## Task instructions
Below are the records; copy out every line that holds the word "barh".

## Records for the exercise
+===+
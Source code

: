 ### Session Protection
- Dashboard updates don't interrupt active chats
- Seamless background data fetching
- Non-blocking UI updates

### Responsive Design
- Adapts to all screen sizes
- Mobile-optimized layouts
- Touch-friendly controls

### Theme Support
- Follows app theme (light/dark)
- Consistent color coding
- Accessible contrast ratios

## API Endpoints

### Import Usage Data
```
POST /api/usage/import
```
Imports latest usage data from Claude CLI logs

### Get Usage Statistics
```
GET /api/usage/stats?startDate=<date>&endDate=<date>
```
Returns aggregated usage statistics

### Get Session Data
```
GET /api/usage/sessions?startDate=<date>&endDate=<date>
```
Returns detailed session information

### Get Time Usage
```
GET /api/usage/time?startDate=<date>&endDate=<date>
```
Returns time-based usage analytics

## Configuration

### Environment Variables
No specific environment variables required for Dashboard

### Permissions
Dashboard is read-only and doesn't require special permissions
+===+
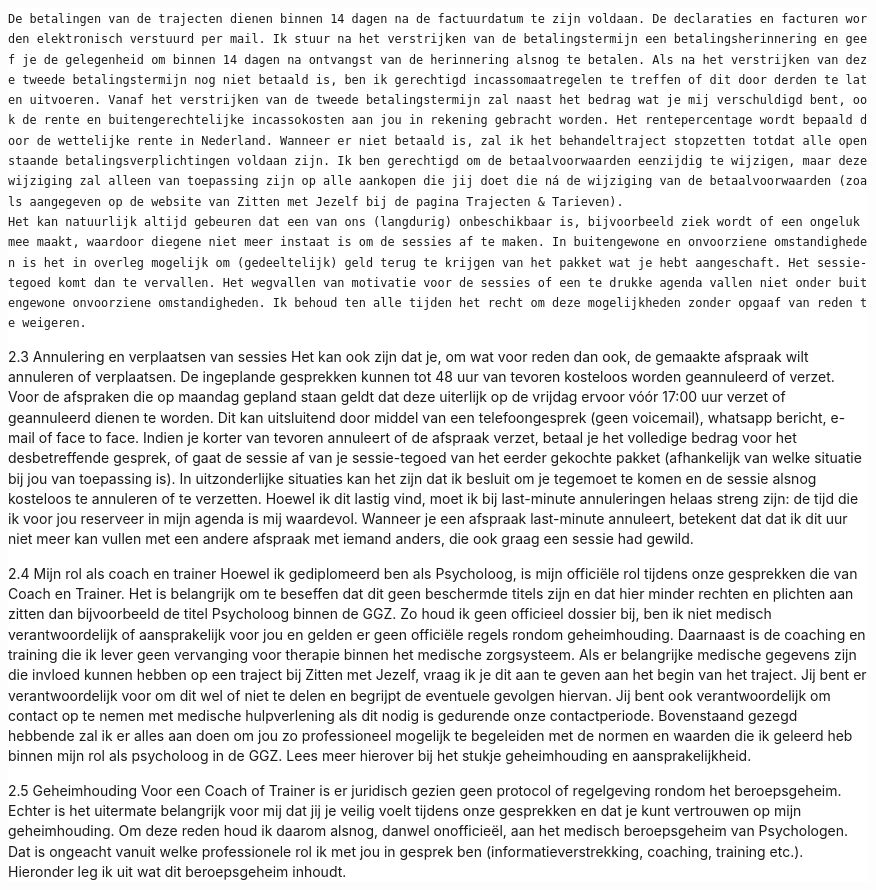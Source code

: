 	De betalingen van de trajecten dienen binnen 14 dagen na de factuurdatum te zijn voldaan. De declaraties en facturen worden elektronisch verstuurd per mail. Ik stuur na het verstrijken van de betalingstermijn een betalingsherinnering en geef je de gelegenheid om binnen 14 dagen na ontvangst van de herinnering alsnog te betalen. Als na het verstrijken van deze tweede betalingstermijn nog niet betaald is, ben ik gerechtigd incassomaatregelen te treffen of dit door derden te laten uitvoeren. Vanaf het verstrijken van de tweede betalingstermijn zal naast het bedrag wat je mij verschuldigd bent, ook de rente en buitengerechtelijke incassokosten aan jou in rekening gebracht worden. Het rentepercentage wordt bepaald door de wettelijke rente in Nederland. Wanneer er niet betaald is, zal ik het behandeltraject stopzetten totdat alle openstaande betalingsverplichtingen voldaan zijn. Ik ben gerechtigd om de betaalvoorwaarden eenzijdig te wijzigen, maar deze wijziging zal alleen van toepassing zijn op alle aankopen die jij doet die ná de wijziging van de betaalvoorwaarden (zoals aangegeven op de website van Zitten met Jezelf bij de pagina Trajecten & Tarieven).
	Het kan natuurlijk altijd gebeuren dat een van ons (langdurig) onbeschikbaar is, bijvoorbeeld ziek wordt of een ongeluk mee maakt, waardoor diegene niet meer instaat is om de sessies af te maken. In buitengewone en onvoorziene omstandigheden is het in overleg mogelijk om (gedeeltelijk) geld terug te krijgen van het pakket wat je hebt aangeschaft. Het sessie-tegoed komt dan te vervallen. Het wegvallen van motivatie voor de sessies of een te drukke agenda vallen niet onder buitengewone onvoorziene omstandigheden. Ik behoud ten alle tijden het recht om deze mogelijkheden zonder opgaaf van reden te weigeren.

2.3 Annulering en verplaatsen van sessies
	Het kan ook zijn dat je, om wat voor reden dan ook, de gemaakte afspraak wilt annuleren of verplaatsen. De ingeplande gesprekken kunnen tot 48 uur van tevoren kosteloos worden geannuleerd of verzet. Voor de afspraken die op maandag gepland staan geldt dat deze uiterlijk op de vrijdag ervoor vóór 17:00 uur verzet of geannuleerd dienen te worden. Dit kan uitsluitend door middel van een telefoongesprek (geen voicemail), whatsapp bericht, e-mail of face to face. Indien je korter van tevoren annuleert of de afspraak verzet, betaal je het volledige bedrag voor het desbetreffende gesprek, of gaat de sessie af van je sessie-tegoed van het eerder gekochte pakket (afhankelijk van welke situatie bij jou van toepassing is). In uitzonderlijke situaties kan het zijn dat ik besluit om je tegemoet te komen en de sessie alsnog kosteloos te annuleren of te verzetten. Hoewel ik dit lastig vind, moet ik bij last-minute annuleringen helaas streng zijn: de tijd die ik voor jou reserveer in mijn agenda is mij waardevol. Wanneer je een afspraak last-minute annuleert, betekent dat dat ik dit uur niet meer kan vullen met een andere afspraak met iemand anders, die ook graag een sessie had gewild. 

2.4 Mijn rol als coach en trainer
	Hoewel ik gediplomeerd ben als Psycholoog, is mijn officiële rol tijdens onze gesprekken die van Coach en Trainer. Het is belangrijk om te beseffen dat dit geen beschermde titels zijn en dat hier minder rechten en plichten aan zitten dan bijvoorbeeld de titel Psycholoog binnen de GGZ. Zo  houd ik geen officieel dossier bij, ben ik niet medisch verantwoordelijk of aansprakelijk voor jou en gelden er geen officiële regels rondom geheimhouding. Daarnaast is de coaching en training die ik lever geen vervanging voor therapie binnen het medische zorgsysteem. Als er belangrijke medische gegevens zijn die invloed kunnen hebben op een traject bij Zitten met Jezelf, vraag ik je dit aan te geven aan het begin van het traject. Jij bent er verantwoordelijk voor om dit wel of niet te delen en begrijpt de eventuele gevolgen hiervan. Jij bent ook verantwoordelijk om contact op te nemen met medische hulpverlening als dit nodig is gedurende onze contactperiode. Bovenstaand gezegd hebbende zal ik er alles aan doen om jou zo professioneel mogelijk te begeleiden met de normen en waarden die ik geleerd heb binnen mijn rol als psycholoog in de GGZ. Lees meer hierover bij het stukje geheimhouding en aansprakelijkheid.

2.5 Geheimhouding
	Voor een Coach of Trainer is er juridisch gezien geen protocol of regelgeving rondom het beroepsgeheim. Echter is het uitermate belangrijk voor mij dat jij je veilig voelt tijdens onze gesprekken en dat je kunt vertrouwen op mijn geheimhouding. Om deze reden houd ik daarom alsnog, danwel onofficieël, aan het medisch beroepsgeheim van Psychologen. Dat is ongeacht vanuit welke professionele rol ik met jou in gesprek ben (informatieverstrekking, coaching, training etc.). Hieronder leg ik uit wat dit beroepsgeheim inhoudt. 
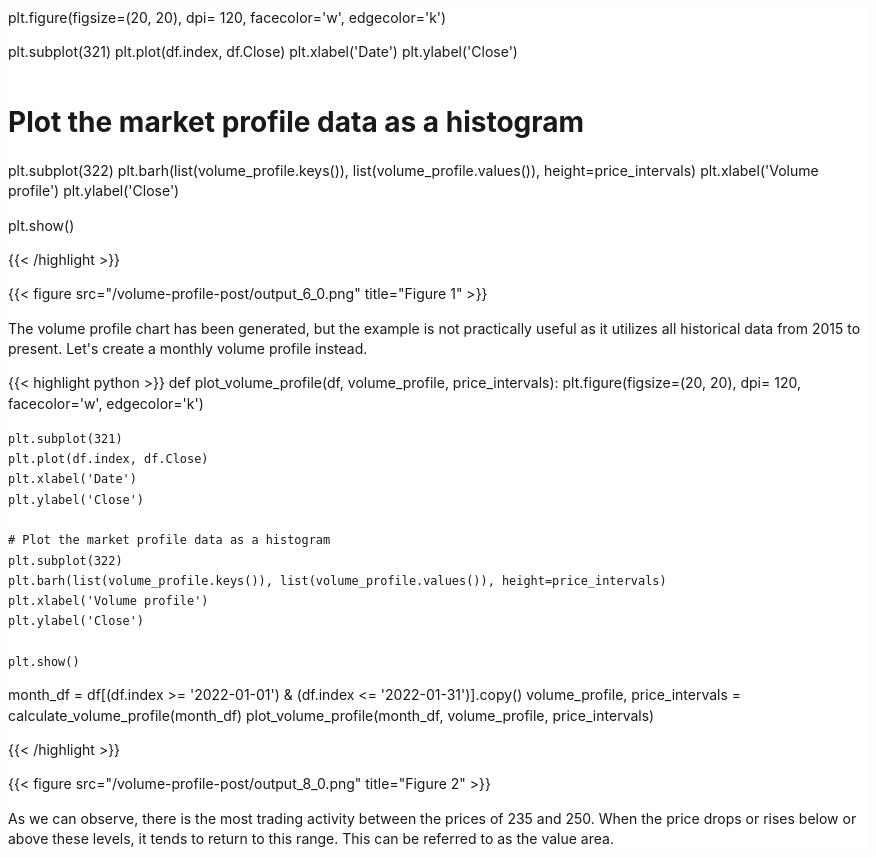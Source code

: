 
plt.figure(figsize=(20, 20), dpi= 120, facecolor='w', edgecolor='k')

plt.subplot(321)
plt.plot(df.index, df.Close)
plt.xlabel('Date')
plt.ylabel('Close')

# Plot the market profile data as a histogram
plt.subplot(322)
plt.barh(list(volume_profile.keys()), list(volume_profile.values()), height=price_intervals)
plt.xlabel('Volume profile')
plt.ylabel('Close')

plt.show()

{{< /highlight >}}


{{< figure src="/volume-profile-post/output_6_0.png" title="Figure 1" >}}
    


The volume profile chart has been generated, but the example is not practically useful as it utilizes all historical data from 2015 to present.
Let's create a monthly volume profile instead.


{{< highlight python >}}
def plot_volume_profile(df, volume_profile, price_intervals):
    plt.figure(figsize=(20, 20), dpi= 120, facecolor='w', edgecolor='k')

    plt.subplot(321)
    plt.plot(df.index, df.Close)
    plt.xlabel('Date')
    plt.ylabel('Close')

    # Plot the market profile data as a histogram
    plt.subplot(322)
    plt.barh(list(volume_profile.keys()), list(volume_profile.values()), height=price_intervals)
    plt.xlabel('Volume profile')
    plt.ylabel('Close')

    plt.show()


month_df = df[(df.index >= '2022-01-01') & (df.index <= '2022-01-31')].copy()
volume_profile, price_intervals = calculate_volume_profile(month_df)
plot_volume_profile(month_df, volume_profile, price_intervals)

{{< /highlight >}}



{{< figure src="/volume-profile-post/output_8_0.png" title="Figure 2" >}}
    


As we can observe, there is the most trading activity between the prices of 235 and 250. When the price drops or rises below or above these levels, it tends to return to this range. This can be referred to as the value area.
+===+
## Finished task
plt.barh(list(volume_profile.keys()), list(volume_profile.values()), height=price_intervals)
    plt.barh(list(volume_profile.keys()), list(volume_profile.values()), height=price_intervals)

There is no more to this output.